The romanticization of environmentalism leads to another problem. As it places the environment on a pedestal, the only acceptable actions that aim at conserving the environment must be altruistic ones. It fails to recognise self-interest as an important incentive. This affects policymaking and analysing. It does not see individual and private interests coinciding with environmental conservation. Through discussions that have taken place in e-colloquiums, webinars and classes that I have attended, it has become increasingly clear to me that the interests of private companies are seen diametrically opposite to environmental conservation. The generalized view of markets and private companies is that it only aims at generating profits and in this process pays no heed to the environment. However, there are several examples that prove this assumption wrong. Godrej owns several hundreds of acres of land in the eastern suburbs of Mumbai.
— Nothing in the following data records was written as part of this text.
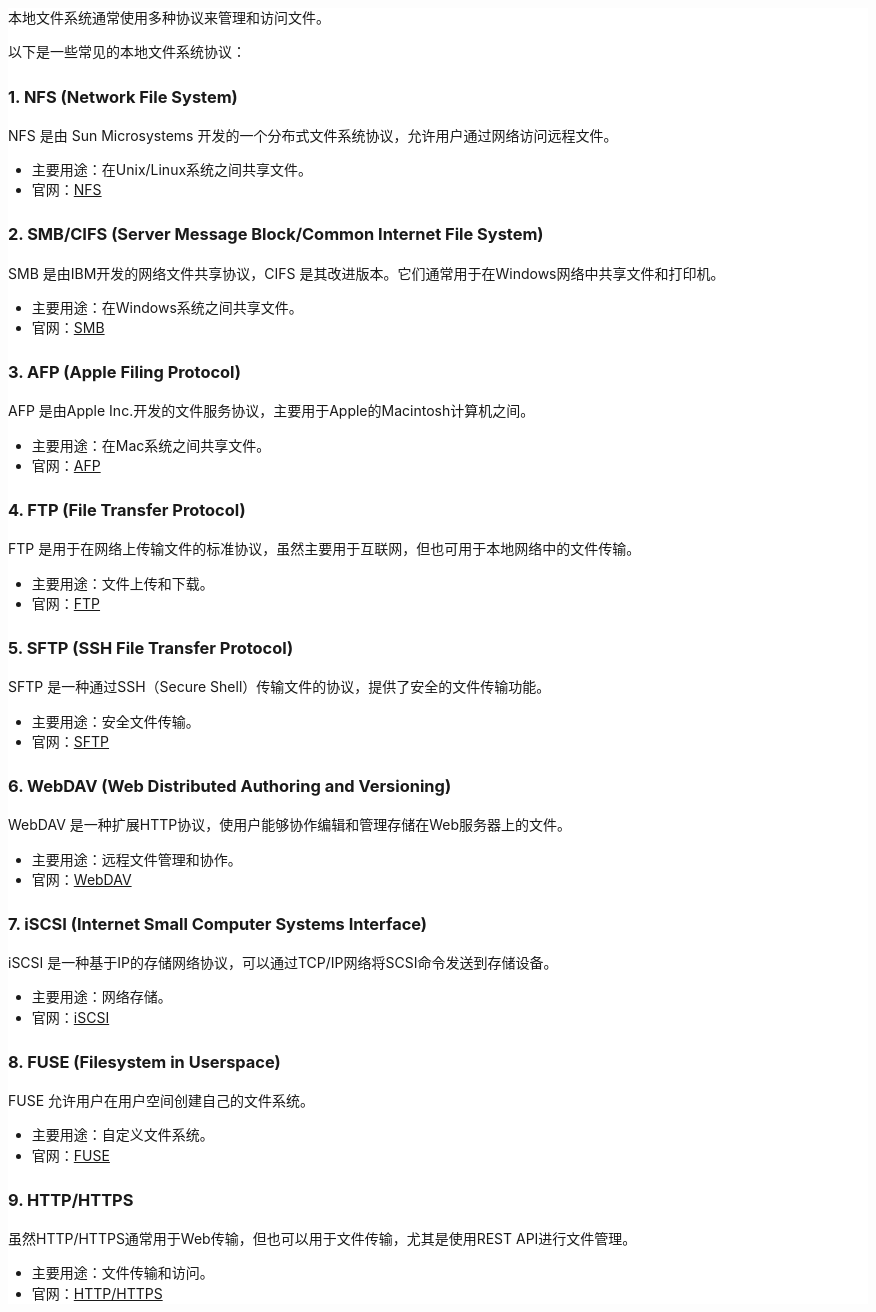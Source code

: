本地文件系统通常使用多种协议来管理和访问文件。

以下是一些常见的本地文件系统协议：

### 1. **NFS (Network File System)**
NFS 是由 Sun Microsystems 开发的一个分布式文件系统协议，允许用户通过网络访问远程文件。
- 主要用途：在Unix/Linux系统之间共享文件。
- 官网：[NFS](https://en.wikipedia.org/wiki/Network_File_System)

### 2. **SMB/CIFS (Server Message Block/Common Internet File System)**
SMB 是由IBM开发的网络文件共享协议，CIFS 是其改进版本。它们通常用于在Windows网络中共享文件和打印机。
- 主要用途：在Windows系统之间共享文件。
- 官网：[SMB](https://en.wikipedia.org/wiki/Server_Message_Block)

### 3. **AFP (Apple Filing Protocol)**
AFP 是由Apple Inc.开发的文件服务协议，主要用于Apple的Macintosh计算机之间。
- 主要用途：在Mac系统之间共享文件。
- 官网：[AFP](https://en.wikipedia.org/wiki/Apple_Filing_Protocol)

### 4. **FTP (File Transfer Protocol)**
FTP 是用于在网络上传输文件的标准协议，虽然主要用于互联网，但也可用于本地网络中的文件传输。
- 主要用途：文件上传和下载。
- 官网：[FTP](https://en.wikipedia.org/wiki/File_Transfer_Protocol)

### 5. **SFTP (SSH File Transfer Protocol)**
SFTP 是一种通过SSH（Secure Shell）传输文件的协议，提供了安全的文件传输功能。
- 主要用途：安全文件传输。
- 官网：[SFTP](https://en.wikipedia.org/wiki/SSH_File_Transfer_Protocol)

### 6. **WebDAV (Web Distributed Authoring and Versioning)**
WebDAV 是一种扩展HTTP协议，使用户能够协作编辑和管理存储在Web服务器上的文件。
- 主要用途：远程文件管理和协作。
- 官网：[WebDAV](https://en.wikipedia.org/wiki/WebDAV)

### 7. **iSCSI (Internet Small Computer Systems Interface)**
iSCSI 是一种基于IP的存储网络协议，可以通过TCP/IP网络将SCSI命令发送到存储设备。
- 主要用途：网络存储。
- 官网：[iSCSI](https://en.wikipedia.org/wiki/ISCSI)

### 8. **FUSE (Filesystem in Userspace)**
FUSE 允许用户在用户空间创建自己的文件系统。
- 主要用途：自定义文件系统。
- 官网：[FUSE](https://github.com/libfuse/libfuse)

### 9. **HTTP/HTTPS**
虽然HTTP/HTTPS通常用于Web传输，但也可以用于文件传输，尤其是使用REST API进行文件管理。
- 主要用途：文件传输和访问。
- 官网：[HTTP/HTTPS](https://en.wikipedia.org/wiki/Hypertext_Transfer_Protocol)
This land is home to thousands of mangroves which absorbs nearly six lakhs tonnes of carbons. It is one of the largest private mangrove forests in the State. Moreover, markets and individuals can be effectively incentivised to reduce their carbon footprints. The United States Environmental Protection Agency (EPA) published a report in 2001 assessing the role of economic incentives to encourage companies to adopt greener practices as opposed to governmental regulation. The report states that incentives often generate beyond what is possible for traditional regulations. The economic incentives that have been mentioned are pollution fees, emission permit fees, carbon tax, subsidies, imposing liability for natural resource damage, etc. The savings from economic incentives reach $45 billion annually. The role of the government becomes important as the market fails to prevent externalities. However, the government must be present to set the rules of the game not regulate it. Though individuals may not have a favourable view of the government, they still demand active intervention. This has led to an increase in bureaucratic apparatus which is largely inefficient and corrupt. 

Our romanticized idea of the environment is a relic from the past. Neither can we go back to that idea nor is it desirable. Humans are a part of nature and their demands cannot be isolated. Human development and environmental conservation are linked and thus, our future policies must involve meaningful trade-offs. We must aim at formulating policies that incorporate ideas of sustainable development. In order to bring about sustainable change, we must examine the role of the markets in being a catalyst for economic development and environmental preservation.